Jangan dibayangkan langsung jadi inep pintu, kusen atau usuk reng untuk atap. Kami harus menunggu setahun dua tahun kedepan untuk menyewa tukang kayu dan mengolahnya.

“Tak apa, buk. Kayunya bisa direndam dulu. Kata orang tua jaman dulu. Kayu tebangan yang direndam nanti akan jadi bahan bangunan yang lebih kuat,” bapaknya anak-anak mencoba menghapus aura negatif dari mulutku yang masih sering mecucu, cemberut, tak sabar menunggu rumah baru. 
Impian berproses

Sungguh, saya kadang berharap dongeng itu nyata ada. Tiba-tiba menemukan lampu ajaib di balik kolong tempat tidur tua milik ibuk mertua, yang saat saya terbangun tidur nanti, paman Jin sudah selesai membangunkan sebuah rumah baru yang megah lengkap dengan isinya. Plus mobil, yaa paling tidak avansyah atau agiah lah, tertata di garasi. Tanpa mikir hutang!

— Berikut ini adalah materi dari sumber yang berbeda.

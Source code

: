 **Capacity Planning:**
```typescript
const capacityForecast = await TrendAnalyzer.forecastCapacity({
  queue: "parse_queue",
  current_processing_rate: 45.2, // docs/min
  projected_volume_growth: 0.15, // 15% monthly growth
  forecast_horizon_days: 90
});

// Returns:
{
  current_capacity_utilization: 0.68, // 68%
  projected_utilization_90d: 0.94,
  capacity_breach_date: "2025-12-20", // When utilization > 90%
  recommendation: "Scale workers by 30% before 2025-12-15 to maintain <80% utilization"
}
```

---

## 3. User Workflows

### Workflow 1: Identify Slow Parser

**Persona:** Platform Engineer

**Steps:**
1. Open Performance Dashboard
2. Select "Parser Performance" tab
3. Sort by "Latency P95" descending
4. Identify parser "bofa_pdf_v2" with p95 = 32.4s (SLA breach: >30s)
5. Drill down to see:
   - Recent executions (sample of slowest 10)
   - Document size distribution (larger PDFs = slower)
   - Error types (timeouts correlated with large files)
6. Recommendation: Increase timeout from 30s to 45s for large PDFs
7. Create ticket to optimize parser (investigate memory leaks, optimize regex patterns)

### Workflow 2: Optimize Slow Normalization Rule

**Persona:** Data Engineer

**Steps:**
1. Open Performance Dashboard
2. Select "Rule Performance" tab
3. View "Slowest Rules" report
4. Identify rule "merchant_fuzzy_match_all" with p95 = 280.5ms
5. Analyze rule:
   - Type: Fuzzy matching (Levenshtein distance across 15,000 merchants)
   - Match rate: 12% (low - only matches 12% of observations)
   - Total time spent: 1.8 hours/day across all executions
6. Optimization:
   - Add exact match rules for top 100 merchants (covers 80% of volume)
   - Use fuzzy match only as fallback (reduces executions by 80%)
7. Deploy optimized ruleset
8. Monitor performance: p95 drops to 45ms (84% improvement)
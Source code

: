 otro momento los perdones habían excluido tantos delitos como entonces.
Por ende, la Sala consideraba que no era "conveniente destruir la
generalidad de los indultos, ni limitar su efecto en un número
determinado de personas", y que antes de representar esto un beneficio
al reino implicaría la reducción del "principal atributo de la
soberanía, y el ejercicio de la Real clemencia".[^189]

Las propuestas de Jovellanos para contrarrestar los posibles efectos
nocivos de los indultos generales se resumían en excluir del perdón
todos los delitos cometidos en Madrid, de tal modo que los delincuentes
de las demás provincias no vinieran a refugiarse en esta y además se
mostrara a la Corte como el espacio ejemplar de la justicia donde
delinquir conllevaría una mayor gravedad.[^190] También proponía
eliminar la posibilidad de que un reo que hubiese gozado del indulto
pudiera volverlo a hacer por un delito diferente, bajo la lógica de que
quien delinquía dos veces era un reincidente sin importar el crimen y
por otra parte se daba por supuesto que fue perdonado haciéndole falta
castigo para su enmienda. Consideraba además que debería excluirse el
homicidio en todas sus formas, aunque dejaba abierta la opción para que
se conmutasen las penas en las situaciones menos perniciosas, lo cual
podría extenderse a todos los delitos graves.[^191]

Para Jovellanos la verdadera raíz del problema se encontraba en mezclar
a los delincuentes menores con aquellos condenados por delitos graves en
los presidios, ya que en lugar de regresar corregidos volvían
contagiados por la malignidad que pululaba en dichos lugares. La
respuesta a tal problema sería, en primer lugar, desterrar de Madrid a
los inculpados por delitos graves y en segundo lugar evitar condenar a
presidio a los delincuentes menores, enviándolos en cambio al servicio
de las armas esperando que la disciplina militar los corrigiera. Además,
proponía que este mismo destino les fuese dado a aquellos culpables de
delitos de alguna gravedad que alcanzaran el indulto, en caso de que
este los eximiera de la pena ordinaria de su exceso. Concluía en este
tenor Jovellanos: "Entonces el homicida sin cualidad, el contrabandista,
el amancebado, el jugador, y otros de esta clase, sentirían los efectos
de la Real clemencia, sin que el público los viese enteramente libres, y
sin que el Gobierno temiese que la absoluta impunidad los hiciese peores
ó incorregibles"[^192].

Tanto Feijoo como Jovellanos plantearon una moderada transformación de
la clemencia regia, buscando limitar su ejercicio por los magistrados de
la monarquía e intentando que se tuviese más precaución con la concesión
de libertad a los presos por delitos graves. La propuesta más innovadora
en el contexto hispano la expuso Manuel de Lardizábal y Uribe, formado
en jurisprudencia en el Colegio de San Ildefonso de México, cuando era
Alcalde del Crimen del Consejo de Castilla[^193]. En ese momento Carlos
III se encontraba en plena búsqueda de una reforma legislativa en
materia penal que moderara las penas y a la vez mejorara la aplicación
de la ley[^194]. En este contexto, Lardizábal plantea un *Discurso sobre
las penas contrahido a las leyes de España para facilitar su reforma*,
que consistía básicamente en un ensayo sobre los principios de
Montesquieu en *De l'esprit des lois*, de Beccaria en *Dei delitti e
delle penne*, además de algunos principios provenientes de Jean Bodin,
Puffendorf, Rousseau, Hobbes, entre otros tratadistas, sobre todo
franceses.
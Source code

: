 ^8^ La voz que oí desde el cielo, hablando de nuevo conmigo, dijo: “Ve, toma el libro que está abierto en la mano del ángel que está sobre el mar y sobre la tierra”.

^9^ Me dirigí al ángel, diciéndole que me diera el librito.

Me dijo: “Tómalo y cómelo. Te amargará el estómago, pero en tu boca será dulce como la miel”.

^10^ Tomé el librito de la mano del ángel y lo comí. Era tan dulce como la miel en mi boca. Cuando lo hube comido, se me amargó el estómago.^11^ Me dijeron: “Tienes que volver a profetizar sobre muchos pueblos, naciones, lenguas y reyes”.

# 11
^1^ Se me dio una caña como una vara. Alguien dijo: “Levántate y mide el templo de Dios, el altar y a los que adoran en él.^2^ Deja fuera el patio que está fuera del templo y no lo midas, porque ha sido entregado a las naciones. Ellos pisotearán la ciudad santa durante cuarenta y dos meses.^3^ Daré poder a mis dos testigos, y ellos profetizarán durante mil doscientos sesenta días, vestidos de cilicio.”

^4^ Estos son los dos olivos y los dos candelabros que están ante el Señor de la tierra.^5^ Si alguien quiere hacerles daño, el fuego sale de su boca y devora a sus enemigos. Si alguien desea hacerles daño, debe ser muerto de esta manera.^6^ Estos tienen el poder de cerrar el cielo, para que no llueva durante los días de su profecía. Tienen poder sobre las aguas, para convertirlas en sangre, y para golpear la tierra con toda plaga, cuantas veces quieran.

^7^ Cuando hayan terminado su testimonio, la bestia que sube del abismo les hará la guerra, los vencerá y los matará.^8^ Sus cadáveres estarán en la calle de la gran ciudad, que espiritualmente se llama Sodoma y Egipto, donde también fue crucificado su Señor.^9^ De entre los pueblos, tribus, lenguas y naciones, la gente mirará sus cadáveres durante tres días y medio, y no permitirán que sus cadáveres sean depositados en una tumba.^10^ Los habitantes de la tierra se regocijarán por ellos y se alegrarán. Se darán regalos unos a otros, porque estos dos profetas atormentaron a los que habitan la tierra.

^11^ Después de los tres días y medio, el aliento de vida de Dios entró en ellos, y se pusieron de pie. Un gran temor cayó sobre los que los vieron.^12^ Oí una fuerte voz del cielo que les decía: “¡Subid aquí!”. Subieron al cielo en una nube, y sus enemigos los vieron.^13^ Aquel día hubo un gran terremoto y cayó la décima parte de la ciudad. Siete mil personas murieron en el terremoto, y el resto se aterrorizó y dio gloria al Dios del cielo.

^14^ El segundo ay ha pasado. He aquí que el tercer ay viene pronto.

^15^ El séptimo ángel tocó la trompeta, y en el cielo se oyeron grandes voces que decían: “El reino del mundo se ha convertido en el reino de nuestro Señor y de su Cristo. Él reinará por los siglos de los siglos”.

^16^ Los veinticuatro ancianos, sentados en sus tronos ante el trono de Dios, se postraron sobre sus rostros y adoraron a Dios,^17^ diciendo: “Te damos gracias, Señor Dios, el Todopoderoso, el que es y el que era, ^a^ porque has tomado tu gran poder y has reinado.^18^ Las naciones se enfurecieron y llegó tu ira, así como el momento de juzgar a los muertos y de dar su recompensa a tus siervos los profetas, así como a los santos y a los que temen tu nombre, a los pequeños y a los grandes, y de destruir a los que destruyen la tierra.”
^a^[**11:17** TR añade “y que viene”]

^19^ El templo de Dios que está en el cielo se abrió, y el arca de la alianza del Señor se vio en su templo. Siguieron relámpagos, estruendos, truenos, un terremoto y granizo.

Ah, sudahlah. Mana ada yang seperti itu di dunia nyata. Lagipula saya tidak yakin apa bisa untuk TIDAK lari terbirit-birit ketakutan bila memang benar ada Jin super ganteng wuzzz.. keluar dari sebuah lampu. Tepat di depan mata kepala saya. Sedangkan melihat bayangan pohon kelapa di kegelapan saja saya langsung menjerit, mengira itu gendruwo sedang mengintip.

Realitisnya adalah kami harus merelakan THR tahun depannya untuk membeli sekedar beberapa truk batu hitam. Memberi DP pembuatan bata dan genteng saat beberapa bulan kemudian  mendapat uang berlebih dari arisan RT.

Lamaaa dan ada perjalanan berliku seperti itulah untuk kami kemudian bisa berhasil mendapatkan rumah baru. Yang ajaibnya, tiba-tiba saja kami mendapat penawaran yang cukup memudahkan kami untuk mendapatkan tanah yang leluasa dengan lokasi yang cukup strategis. Dan hanya berjarak tiga rumah dari masjid!

Sungguh, saya kemudian dibuat percaya akan kekuatan impian, doa permintaan tulus , mencicil berusaha sebisa kita, - dan biarlah Allah yang mengurus sisanya!

Pindah jangan sekedar fisik

Begitulah.Sekarang panjenengan semua bisa mengerti kan mengapa kedatangan tamu pagi itu bisa membuat kami jadi setengah alay dan begitu excited. Pindah ke rumah baru adalah impian kami bertahun-tahun. Dan setelah beberapa hari menempati rumah baru, kedatangan tamu adalah seperti pengakuan legitimasi akan keberadaan kami di rumah istimewa milik kami sendiri ini.

Menjelang matahari memanjat ke puncak, datanglah tamu berikutnya. Kali ini ibuk-ibuk tua penjaja bantal dan guling.

“Ini bantal dan gulingnya dari kapuk randu asli lho bu.  Bu Jayus dari desa sebelah itu, sudah sering beli dari saya. Kasurnya yang lama juga belum lama ini saya rombak biar tidak kempes lebih mentul-mentul, ” katanya nyerocos, sesaat setelah menurunkan dagangannya di dalam rumah.

Begitu menyebut referensi nama seorang saudara, saya segera nyambung kalau beliau ini pasti dari desa sekitaran kami saja. Sekitar seperempat jam perjalanan sepeda motor dari rumah saya yang baru.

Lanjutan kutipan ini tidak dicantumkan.